Work task: Please copy every record below exactly, leaving out the pictures.

Data for analysis:
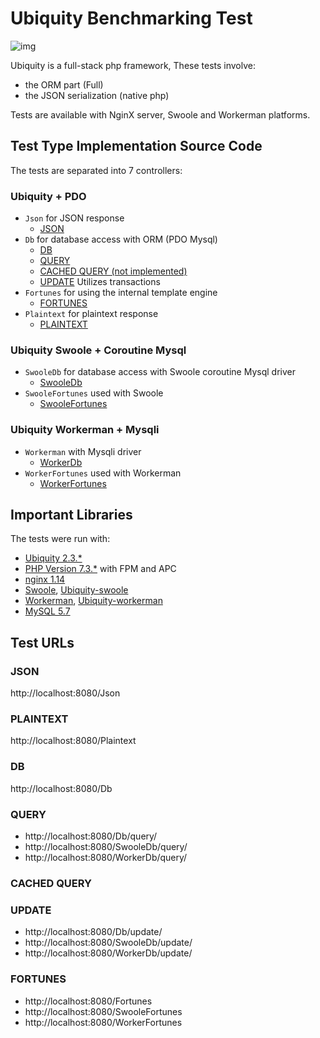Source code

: # Ubiquity Benchmarking Test
![img](https://github.com/phpMv/ubiquity/blob/master/Banner/banner.png?raw=true)

Ubiquity is a full-stack php framework, These tests involve:
- the ORM part (Full)
- the JSON serialization (native php)

Tests are available with NginX server, Swoole and Workerman platforms.

## Test Type Implementation Source Code
The tests are separated into 7 controllers:
### Ubiquity + PDO
- `Json` for JSON response
  * [JSON](app/controllers/Json.php)
- `Db` for database access with ORM (PDO Mysql)
  * [DB](app/controllers/Db.php)
  * [QUERY](app/controllers/Db.php)
  * [CACHED QUERY (not implemented)]()
  * [UPDATE](app/controllers/Db.php) Utilizes transactions
- `Fortunes` for using the internal template engine
  * [FORTUNES](app/controllers/Fortunes.php)
- `Plaintext` for plaintext response
  * [PLAINTEXT](app/controllers/Plaintext.php)
### Ubiquity Swoole + Coroutine Mysql
- `SwooleDb` for database access with Swoole coroutine Mysql driver
  * [SwooleDb](app/controllers/SwooleDb.php)
- `SwooleFortunes` used with Swoole
  * [SwooleFortunes](app/controllers/SwooleFortunes.php)
### Ubiquity Workerman + Mysqli
- `Workerman` with Mysqli driver
  * [WorkerDb](app/controllers/WorkerDb.php)
- `WorkerFortunes` used with Workerman
  * [WorkerFortunes](app/controllers/WorkerFortunes.php)

## Important Libraries
The tests were run with:
* [Ubiquity 2.3.*](https://ubiquity.kobject.net/)
* [PHP Version 7.3.*](http://www.php.net/) with FPM and APC
* [nginx 1.14](http://nginx.org/)
* [Swoole](https://www.swoole.com/), [Ubiquity-swoole](https://github.com/phpMv/ubiquity-swoole)
* [Workerman](https://github.com/walkor/Workerman), [Ubiquity-workerman](https://github.com/phpMv/ubiquity-workerman)
* [MySQL 5.7](https://dev.mysql.com/)


## Test URLs
### JSON

http://localhost:8080/Json

### PLAINTEXT

http://localhost:8080/Plaintext

### DB

http://localhost:8080/Db

### QUERY

- http://localhost:8080/Db/query/
- http://localhost:8080/SwooleDb/query/
- http://localhost:8080/WorkerDb/query/

### CACHED QUERY



### UPDATE

- http://localhost:8080/Db/update/
- http://localhost:8080/SwooleDb/update/
- http://localhost:8080/WorkerDb/update/

### FORTUNES

- http://localhost:8080/Fortunes
- http://localhost:8080/SwooleFortunes
- http://localhost:8080/WorkerFortunes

Final answer:
Source code

: # Ubiquity Benchmarking Test
![img](https://github.com/phpMv/ubiquity/blob/master/Banner/banner.png?raw=true)

Ubiquity is a full-stack php framework, These tests involve:
- the ORM part (Full)
- the JSON serialization (native php)

Tests are available with NginX server, Swoole and Workerman platforms.

## Test Type Implementation Source Code
The tests are separated into 7 controllers:
### Ubiquity + PDO
- `Json` for JSON response
  * [JSON](app/controllers/Json.php)
- `Db` for database access with ORM (PDO Mysql)
  * [DB](app/controllers/Db.php)
  * [QUERY](app/controllers/Db.php)
  * [CACHED QUERY (not implemented)]()
  * [UPDATE](app/controllers/Db.php) Utilizes transactions
- `Fortunes` for using the internal template engine
  * [FORTUNES](app/controllers/Fortunes.php)
- `Plaintext` for plaintext response
  * [PLAINTEXT](app/controllers/Plaintext.php)
### Ubiquity Swoole + Coroutine Mysql
- `SwooleDb` for database access with Swoole coroutine Mysql driver
  * [SwooleDb](app/controllers/SwooleDb.php)
- `SwooleFortunes` used with Swoole
  * [SwooleFortunes](app/controllers/SwooleFortunes.php)
### Ubiquity Workerman + Mysqli
- `Workerman` with Mysqli driver
  * [WorkerDb](app/controllers/WorkerDb.php)
- `WorkerFortunes` used with Workerman
  * [WorkerFortunes](app/controllers/WorkerFortunes.php)

## Important Libraries
The tests were run with:
* [Ubiquity 2.3.*](https://ubiquity.kobject.net/)
* [PHP Version 7.3.*](http://www.php.net/) with FPM and APC
* [nginx 1.14](http://nginx.org/)
* [Swoole](https://www.swoole.com/), [Ubiquity-swoole](https://github.com/phpMv/ubiquity-swoole)
* [Workerman](https://github.com/walkor/Workerman), [Ubiquity-workerman](https://github.com/phpMv/ubiquity-workerman)
* [MySQL 5.7](https://dev.mysql.com/)


## Test URLs
### JSON

http://localhost:8080/Json

### PLAINTEXT

http://localhost:8080/Plaintext

### DB

http://localhost:8080/Db

### QUERY

- http://localhost:8080/Db/query/
- http://localhost:8080/SwooleDb/query/
- http://localhost:8080/WorkerDb/query/

### CACHED QUERY



### UPDATE

- http://localhost:8080/Db/update/
- http://localhost:8080/SwooleDb/update/
- http://localhost:8080/WorkerDb/update/

### FORTUNES

- http://localhost:8080/Fortunes
- http://localhost:8080/SwooleFortunes
- http://localhost:8080/WorkerFortunes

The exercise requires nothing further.